North Carolina Division
Join Now

Defunding Cops Shortchanges Citizens

Author: Brandon McGaha

N.C. Staff Representative


Asheville, North Carolina, is known for its beautiful mountains, breweries, restaurants, and people. Recently, Asheville has also become known for crime. In June 2020, in the wake of the George Floyd incident, Asheville became the center for the defunding movement in the western mountains of North Carolina. The history of the city officials in Asheville openly opposing law enforcement is well-documented. The relationship among cops, council and citizens has been contentious at best.
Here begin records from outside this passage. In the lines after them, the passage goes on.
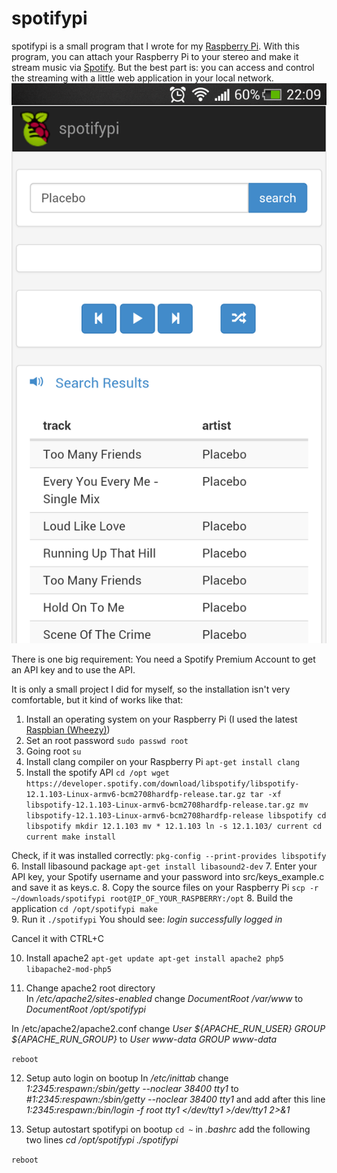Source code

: # spotifypi

spotifypi is a small program that I wrote for my [Raspberry Pi](http://www.raspberrypi.org/). With this program, you can attach your Raspberry Pi to your stereo and make it stream music via [Spotify](http://www.spotify.com). But the best part is: you can access and control the streaming with a little web application in your local network.
![Web Application Screenshot](https://github.com/todroth/spotifypi/blob/master/ressources/web_app_screenshot.png?raw=true "Web Application Screenshot")

There is one big requirement: You need a Spotify Premium Account to get an API key and to use the API.

It is only a small project I did for myself, so the installation isn't very comfortable, but it kind of works like that:

1. Install an operating system on your Raspberry Pi (I used the latest [Raspbian (Wheezy)](http://www.raspbian.org))
2. Set an root password
`sudo passwd root`	
3. Going root
`su`
4. Install clang compiler on your Raspberry Pi
`apt-get install clang`
5. Install the spotify API
`cd /opt
wget https://developer.spotify.com/download/libspotify/libspotify-12.1.103-Linux-armv6-bcm2708hardfp-release.tar.gz
tar -xf libspotify-12.1.103-Linux-armv6-bcm2708hardfp-release.tar.gz
mv libspotify-12.1.103-Linux-armv6-bcm2708hardfp-release libspotify
cd libspotify
mkdir 12.1.103
mv * 12.1.103
ln -s 12.1.103/ current
cd current
make install`
	
Check, if it was installed correctly:
`pkg-config --print-provides libspotify`
6. Install libasound package
`apt-get install libasound2-dev`
7. Enter your API key, your Spotify username and your password into src/keys_example.c and save it as keys.c.
8. Copy the source files on your Raspberry Pi
`scp -r ~/downloads/spotifypi root@IP_OF_YOUR_RASPBERRY:/opt`
8. Build the application
`cd /opt/spotifypi
make`	
9. Run it
`./spotifypi`
You should see:
*login
successfully logged in*

Cancel it with CTRL+C

10. Install apache2
`apt-get update
apt-get install apache2 php5 libapache2-mod-php5`
	
11. Change apache2 root directory	
In */etc/apache2/sites-enabled* change
_DocumentRoot /var/www_
to
_DocumentRoot /opt/spotifypi_

In /etc/apache2/apache2.conf change
_User ${APACHE_RUN_USER}
GROUP ${APACHE_RUN_GROUP}_
to
_User www-data
GROUP www-data_
	
`reboot`
	
12. Setup auto login on bootup
In */etc/inittab* change
_1:2345:respawn:/sbin/getty --noclear 38400 tty1_
to
_#1:2345:respawn:/sbin/getty --noclear 38400 tty1_
and add after this line
_1:2345:respawn:/bin/login -f root tty1 </dev/tty1 >/dev/tty1 2>&1_
	
13. Setup autostart spotifypi on bootup
`cd ~`
in *.bashrc* add the following two lines
_cd /opt/spotifypi
./spotifypi_

`reboot`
A 2014 Asheville Citizen-Times article by Jon Ostendorff[i] addresses the 44 officers who signed a petition of “no confidence” in police Chief William Anderson. They accused Anderson of improperly intervening in an investigation his agency held into a car crash involving Anderson’s son. Anderson publicly cleared his son of wrongdoing when that was not the case. Anderson then was accused of retaliating against officers involved in reporting his actions.


Whistleblowers also brought forward massive issues with the evidence room, which prompted a large-scale investigation by district attorney Ron Moore and outside sources.[ii]  Ultimately, the petition and interactions between the chief and his officers led to Anderson's resignation in December 2014. Anderson’s troubles should have come as no surprise to anyone. A simple Google check revealed a checkered history of problematic leadership from Anderson virtually everywhere he has served. City officials chose Anderson anyway, ignoring other well-qualified candidates without the baggage that Anderson brought with him.
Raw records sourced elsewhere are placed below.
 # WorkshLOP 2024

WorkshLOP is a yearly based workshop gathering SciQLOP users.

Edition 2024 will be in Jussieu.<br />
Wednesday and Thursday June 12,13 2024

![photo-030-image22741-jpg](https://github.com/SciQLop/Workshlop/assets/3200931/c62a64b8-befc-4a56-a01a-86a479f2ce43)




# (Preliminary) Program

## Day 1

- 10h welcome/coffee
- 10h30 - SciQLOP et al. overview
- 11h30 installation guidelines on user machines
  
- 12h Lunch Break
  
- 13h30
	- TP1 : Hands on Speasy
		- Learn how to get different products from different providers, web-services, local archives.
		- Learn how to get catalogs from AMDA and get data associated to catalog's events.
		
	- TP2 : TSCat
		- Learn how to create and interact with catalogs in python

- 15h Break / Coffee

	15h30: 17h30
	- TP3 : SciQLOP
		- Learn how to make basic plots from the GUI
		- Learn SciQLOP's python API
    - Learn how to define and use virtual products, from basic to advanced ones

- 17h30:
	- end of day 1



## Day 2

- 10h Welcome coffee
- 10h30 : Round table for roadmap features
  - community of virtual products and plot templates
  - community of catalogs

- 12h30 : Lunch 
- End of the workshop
City council members showed their lack of support once again in 2017 following a police encounter with a combative suspect. During this incident, the officer and his trainee attempted to write a citation to a person jay-walking after repeated attempts to warn the suspect failed.  The suspect refused to comply with officers and attempted to flee, forcing officers to try to restrain him.  During the struggle, the man broke free and ran a short distance before one of the officers caught him. A fight ensued whereby the man attempted to grab the officer’s taser. The summarized incident led to widespread negative criticism from city council members, with one member publicly saying that the Asheville Police Department was “structurally racist.” PBA members once again took action and, after several meetings with council members and Mayor Manheimer, the mayor issued a public apology for the statement.


Mayor Esther Manheimer


In 2018, Buncombe County District Attorney Todd Williams demonstrated his total lack of support for the law enforcement community when he allowed a career criminal to walk on a plea deal on attempted murder of a law enforcement officer. Ronald Patton, a multiple violent offender, walked out of the courtroom with time served and a reduced misdemeanor plea to resisting arrest. Patton was initially arrested for an outstanding warrant and subsequently charged with assault with a deadly weapon while inflicting serious bodily injury and with the intent to kill when he took Officer Matt Metcalf’s taser from him during a fight. Patton then pressed the taser against Metcalf’s head and activated the taser multiple times before another officer could intervene. Not only did the district attorney’s office not consult with Metcalf before the so-called plea negotiation, but they also went on to state to the local media that “officers were okay with the plea arrangement.”[iii] This statement was false. When PBA members, including Metcalf, met with the district attorney regarding the matter, their concerns were ignored.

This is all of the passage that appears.